Under these circumstances, Mr. Sleaford considered himself entirely justified in standing out for what he called his rights, namely, a sum of money – say fifty or a hundred pounds – from his daughter; and Isabel, with the thought of Roland's danger perpetually in her mind, felt that the money must be obtained at any price. Had her husband been well enough to talk of business matters, she might have made her appeal to him; but as it was, there was an easier and more speedy method of getting the money. Roland, Roland himself, who was rich, and to whom fifty pounds, – large as the sum seemed to this girl, who had never had an unbroken ten-pound note in her life, – must be a very small matter; he was the only person who could give her immediate help. It was to him therefore she appealed. Ah, with what bitter shame and anguish! And it was to deliver up the money thus obtained that she met her father in Nessborough Hollow on the night of that dismal dinner at Lowlands. The idea of telling Roland of his danger never for a moment entered her mind. Was he not a hero, and would he not inevitably have courted that or any other peril?

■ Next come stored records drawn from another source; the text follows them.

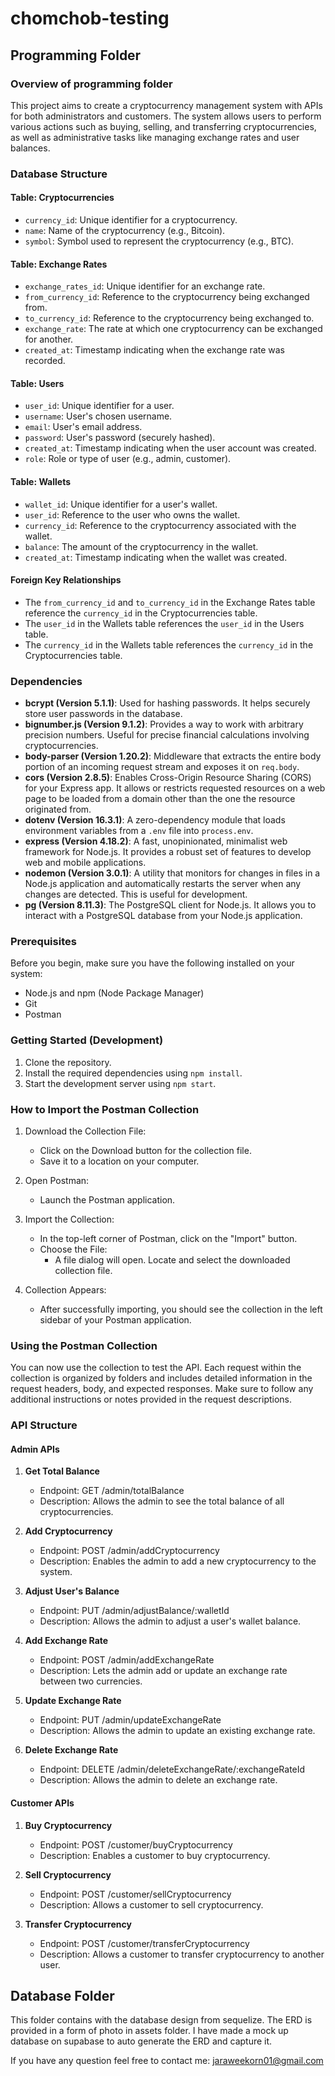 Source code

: # chomchob-testing

## Programming Folder

### Overview of programming folder
This project aims to create a cryptocurrency management system with APIs for both administrators and customers. The system allows users to perform various actions such as buying, selling, and transferring cryptocurrencies, as well as administrative tasks like managing exchange rates and user balances.

### Database Structure

#### Table: Cryptocurrencies
- `currency_id`: Unique identifier for a cryptocurrency.
- `name`: Name of the cryptocurrency (e.g., Bitcoin).
- `symbol`: Symbol used to represent the cryptocurrency (e.g., BTC).

#### Table: Exchange Rates
- `exchange_rates_id`: Unique identifier for an exchange rate.
- `from_currency_id`: Reference to the cryptocurrency being exchanged from.
- `to_currency_id`: Reference to the cryptocurrency being exchanged to.
- `exchange_rate`: The rate at which one cryptocurrency can be exchanged for another.
- `created_at`: Timestamp indicating when the exchange rate was recorded.

#### Table: Users
- `user_id`: Unique identifier for a user.
- `username`: User's chosen username.
- `email`: User's email address.
- `password`: User's password (securely hashed).
- `created_at`: Timestamp indicating when the user account was created.
- `role`: Role or type of user (e.g., admin, customer).

#### Table: Wallets
- `wallet_id`: Unique identifier for a user's wallet.
- `user_id`: Reference to the user who owns the wallet.
- `currency_id`: Reference to the cryptocurrency associated with the wallet.
- `balance`: The amount of the cryptocurrency in the wallet.
- `created_at`: Timestamp indicating when the wallet was created.

#### Foreign Key Relationships
- The `from_currency_id` and `to_currency_id` in the Exchange Rates table reference the `currency_id` in the Cryptocurrencies table.
- The `user_id` in the Wallets table references the `user_id` in the Users table.
- The `currency_id` in the Wallets table references the `currency_id` in the Cryptocurrencies table.

### Dependencies
- **bcrypt (Version 5.1.1)**: Used for hashing passwords. It helps securely store user passwords in the database.
- **bignumber.js (Version 9.1.2)**: Provides a way to work with arbitrary precision numbers. Useful for precise financial calculations involving cryptocurrencies.
- **body-parser (Version 1.20.2)**: Middleware that extracts the entire body portion of an incoming request stream and exposes it on `req.body`.
- **cors (Version 2.8.5)**: Enables Cross-Origin Resource Sharing (CORS) for your Express app. It allows or restricts requested resources on a web page to be loaded from a domain other than the one the resource originated from.
- **dotenv (Version 16.3.1)**: A zero-dependency module that loads environment variables from a `.env` file into `process.env`.
- **express (Version 4.18.2)**: A fast, unopinionated, minimalist web framework for Node.js. It provides a robust set of features to develop web and mobile applications.
- **nodemon (Version 3.0.1)**: A utility that monitors for changes in files in a Node.js application and automatically restarts the server when any changes are detected. This is useful for development.
- **pg (Version 8.11.3)**: The PostgreSQL client for Node.js. It allows you to interact with a PostgreSQL database from your Node.js application.

### Prerequisites

Before you begin, make sure you have the following installed on your system:

- Node.js and npm (Node Package Manager)
- Git
- Postman

### Getting Started (Development)
1. Clone the repository.
2. Install the required dependencies using `npm install`.
3. Start the development server using `npm start`.

### How to Import the Postman Collection
1. Download the Collection File:
   - Click on the Download button for the collection file.
   - Save it to a location on your computer.
   
2. Open Postman:
   - Launch the Postman application.
   
3. Import the Collection:
   - In the top-left corner of Postman, click on the "Import" button.
   - Choose the File:
     - A file dialog will open. Locate and select the downloaded collection file.
   
4. Collection Appears:
   - After successfully importing, you should see the collection in the left sidebar of your Postman application.

### Using the Postman Collection
You can now use the collection to test the API. Each request within the collection is organized by folders and includes detailed information in the request headers, body, and expected responses. Make sure to follow any additional instructions or notes provided in the request descriptions.

### API Structure

#### Admin APIs

1. **Get Total Balance**
   - Endpoint: GET /admin/totalBalance
   - Description: Allows the admin to see the total balance of all cryptocurrencies.

2. **Add Cryptocurrency**
   - Endpoint: POST /admin/addCryptocurrency
   - Description: Enables the admin to add a new cryptocurrency to the system.

3. **Adjust User's Balance**
   - Endpoint: PUT /admin/adjustBalance/:walletId
   - Description: Allows the admin to adjust a user's wallet balance.

4. **Add Exchange Rate**
   - Endpoint: POST /admin/addExchangeRate
   - Description: Lets the admin add or update an exchange rate between two currencies.

5. **Update Exchange Rate**
   - Endpoint: PUT /admin/updateExchangeRate
   - Description: Allows the admin to update an existing exchange rate.

6. **Delete Exchange Rate**
   - Endpoint: DELETE /admin/deleteExchangeRate/:exchangeRateId
   - Description: Allows the admin to delete an exchange rate.

#### Customer APIs

1. **Buy Cryptocurrency**
   - Endpoint: POST /customer/buyCryptocurrency
   - Description: Enables a customer to buy cryptocurrency.

2. **Sell Cryptocurrency**
   - Endpoint: POST /customer/sellCryptocurrency
   - Description: Allows a customer to sell cryptocurrency.

3. **Transfer Cryptocurrency**
   - Endpoint: POST /customer/transferCryptocurrency
   - Description: Allows a customer to transfer cryptocurrency to another user.






## Database Folder

This folder contains with the database design from sequelize. The ERD is provided in a form of photo in assets folder.
I have made a mock up database on supabase to auto generate the ERD and capture it.


If you have any question feel free to contact me: jaraweekorn01@gmail.com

She thought of his position with all a weak woman's illogical terror; and the only course that presented itself to her mind was that which she pursued. She wanted to get her father away before any chance allusion upon a stranger's lips told him that the man he so bitterly hated was within his reach.

CHAPTER XXXV.

"'TWERE BEST AT ONCE TO SINK TO PEACE."

After that farewell meeting with Mr. Sleaford in Nessborough Hollow, a sense of peace came upon Isabel Gilbert. She had questioned her father about his plans, and he had told her that he should leave Midlandshire by the seven o'clock train from Wareham on the following morning. He should be heartily rejoiced to get to London, he said, and to leave a place where he felt like a fox in a hole. The sentimental element was by no means powerfully developed in the nature of Jack the Scribe, to whom the crowded pavements of Fleet Street and the Strand were infinitely more agreeable than the wild roses and branching fern of Midlandshire.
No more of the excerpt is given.